Queen Maya dreamt that a white elephant with six white tusks entered her right side and 10 months later Siddhartha was born. Siddhartha’s mother died a few days later.

Two thousand and five hundred years after this, Siddhartha drew his mother’s sketch on the floor of an Iraqi orphanage and slept on her arm.

No elephant with white tusks was there to protect him.

“See this,” Jassim Taqwi put a picture on the table as Rashid Khan pulled hookah at the Springfield Shisha Bar in Northern Virginia. This was Siddhartha in the orphanage.

Zalmay pushed the hookah away and hid the picture with a newspaper but the image remained with him.

“When a person dies, a new one comes into being, much as the flame of a dying candle lights the flame of another. The basic cause of this transmigration is ignorance, when ignorance is uprooted rebirth ceases,” said Siddhartha.

The little boy in the orphanage lit the candle. “How are you, my son?” her mother whispered. “I am fine, mom,” said the little boy. “You know I cannot sleep without hearing a story from you, so please tell me one.”

She did, recalling an Alif Laila tale that Iraqi mothers often told their children.

Dunyazad sat up and said: “O my sister, tell us a new story to while away the waking hours of the night.”

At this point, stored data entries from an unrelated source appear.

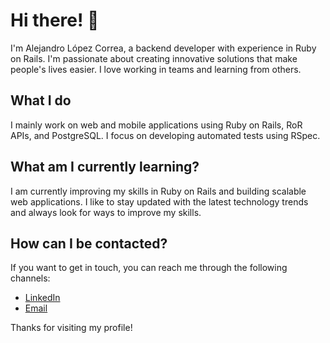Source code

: # Hi there! 👋

I'm Alejandro López Correa, a backend developer with experience in Ruby on Rails. I'm passionate about creating innovative solutions that make people's lives easier. I love working in teams and learning from others.

## What I do

I mainly work on web and mobile applications using Ruby on Rails, RoR APIs, and PostgreSQL. I focus on developing automated tests using RSpec.

## What am I currently learning?

I am currently improving my skills in Ruby on Rails and building scalable web applications. I like to stay updated with the latest technology trends and always look for ways to improve my skills.

## How can I be contacted?

If you want to get in touch, you can reach me through the following channels:

* [LinkedIn](https://www.linkedin.com/in/allopezcorrea/)
* [Email](mailto:allopezcorrea@gmail.com)

Thanks for visiting my profile!
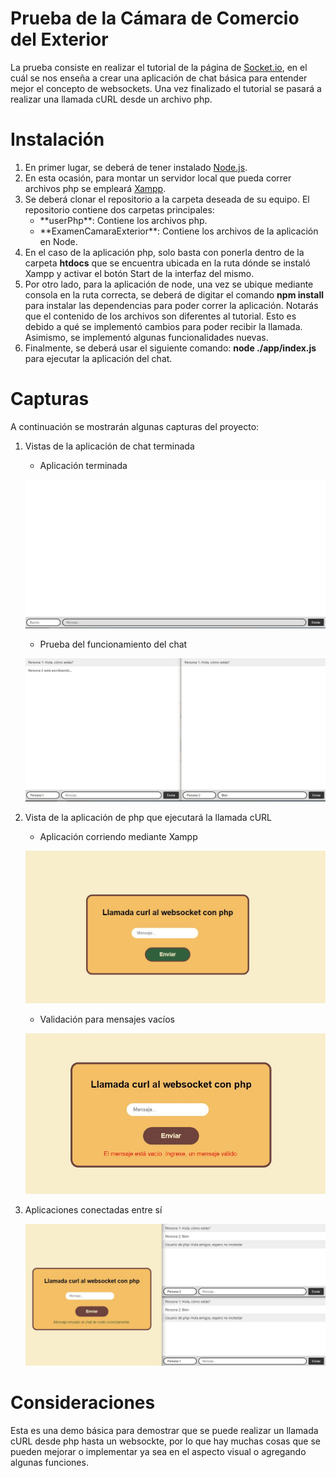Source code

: # Prueba de la Cámara de Comercio del Exterior
La prueba consiste en realizar el tutorial de la página de [Socket.io](https://socket.io/get-started/chat), en el cuál se nos enseña a crear una aplicación de chat básica para entender mejor el concepto de websockets. Una vez finalizado el tutorial se pasará a realizar una llamada cURL desde un archivo php.


# Instalación
1. En primer lugar, se deberá de tener instalado [Node.js](https://nodejs.org/en).
2. En esta ocasión, para montar un servidor local que pueda correr archivos php se empleará [Xampp](https://www.apachefriends.org/es/index.html).
3. Se deberá clonar el repositorio a la carpeta deseada de su equipo. El repositorio contiene dos carpetas principales:
   <ul>
      <li>**userPhp**: Contiene los archivos php.</li>
      <li>**ExamenCamaraExterior**: Contiene los archivos de la aplicación en Node.</li>
   </ul> 
5. En el caso de la aplicación php, solo basta con ponerla dentro de la carpeta **htdocs** que se encuentra ubicada en la ruta dónde se instaló Xampp y activar el botón Start de la interfaz del mismo.
6. Por otro lado, para la aplicación de node, una vez se ubique mediante consola en la ruta correcta, se deberá de digitar el comando **npm install** para instalar las dependencias para poder correr la aplicación. Notarás que el contenido de los archivos son diferentes al tutorial. Esto es debido a qué se implementó cambios para poder recibir la llamada. Asimismo, se implementó algunas funcionalidades nuevas.
7. Finalmente, se deberá usar el siguiente comando: **node ./app/index.js** para ejecutar la aplicación del chat.


# Capturas
A continuación se mostrarán algunas capturas del proyecto:

1. Vistas de la aplicación de chat terminada
   
   - Aplicación terminada
   
   <p align="center">
     <img src="screenshots/vistaChat.JPG" alt="Vista del chat">
   </p>


   - Prueba del funcionamiento del chat
   
   <p align="center">
     <img src="screenshots/vistaChatConDialogo.JPG" alt="Vista del chat con dialogo">
   </p>

2. Vista de la aplicación de php que ejecutará la llamada cURL
   
   - Aplicación corriendo mediante Xampp
   
   <p align="center">
     <img src="screenshots/vistaFormularioPhp.JPG" alt="Vista de la app de php">
   </p>

   - Validación para mensajes vacíos
   
   <p align="center">
     <img src="screenshots/vistaFormularioPhpDatosVacios.JPG" alt="Vista de la app de php">
   </p>

3. Aplicaciones conectadas entre sí
  
   <p align="center">
     <img src="screenshots/llamadaCurlExitosa.JPG" alt="Vista app funcionando">
   </p>


# Consideraciones
Esta es una demo básica para demostrar que se puede realizar un llamada cURL desde php hasta un websockte, por lo que hay muchas cosas que se pueden mejorar o implementar ya sea en el aspecto visual o agregando algunas funciones.
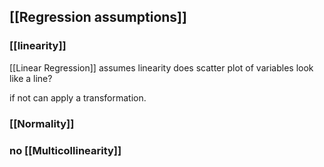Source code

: ## [[Regression assumptions]]

### [[linearity]]
[[Linear Regression]] assumes linearity
does scatter plot of variables look like a line? 

if not can apply a transformation. 

###  [[Normality]]

### no [[Multicollinearity]]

“With joy, my sister” answered Sheherazade, “only if this pious and auspicious King permits me.”

Although the pious King planned to behead his bride at dawn, he was pleased with the prospect of hearing a juicy story. “Go on, tell one,” he said.

Hermit Asita journeyed from his mountain abode to greet Siddhartha. When he saw all the right signs on his forehead, the sage announced that Siddhartha would either become a great king or a great holy man.

Siddhartha’s father, who was a king from a warrior caste, did not like this prediction. He knew a man of religion, no matter how holy, was not a king. He wanted a ruler for Kapilavastu, not a hermit.

“This is the story of a jinni who wanted to slay a merchant,” the mother whispered to the little boy in the Iraqi orphanage.

“Not this, mom,” said the boy, “you know the jinn scare me.”

“But these are scary days, my son,” said the mom. “I see no humans, only jinn and ifrits. Be brave, for this is our story. It cannot be different. I need to teach you how to tackle the jinni.”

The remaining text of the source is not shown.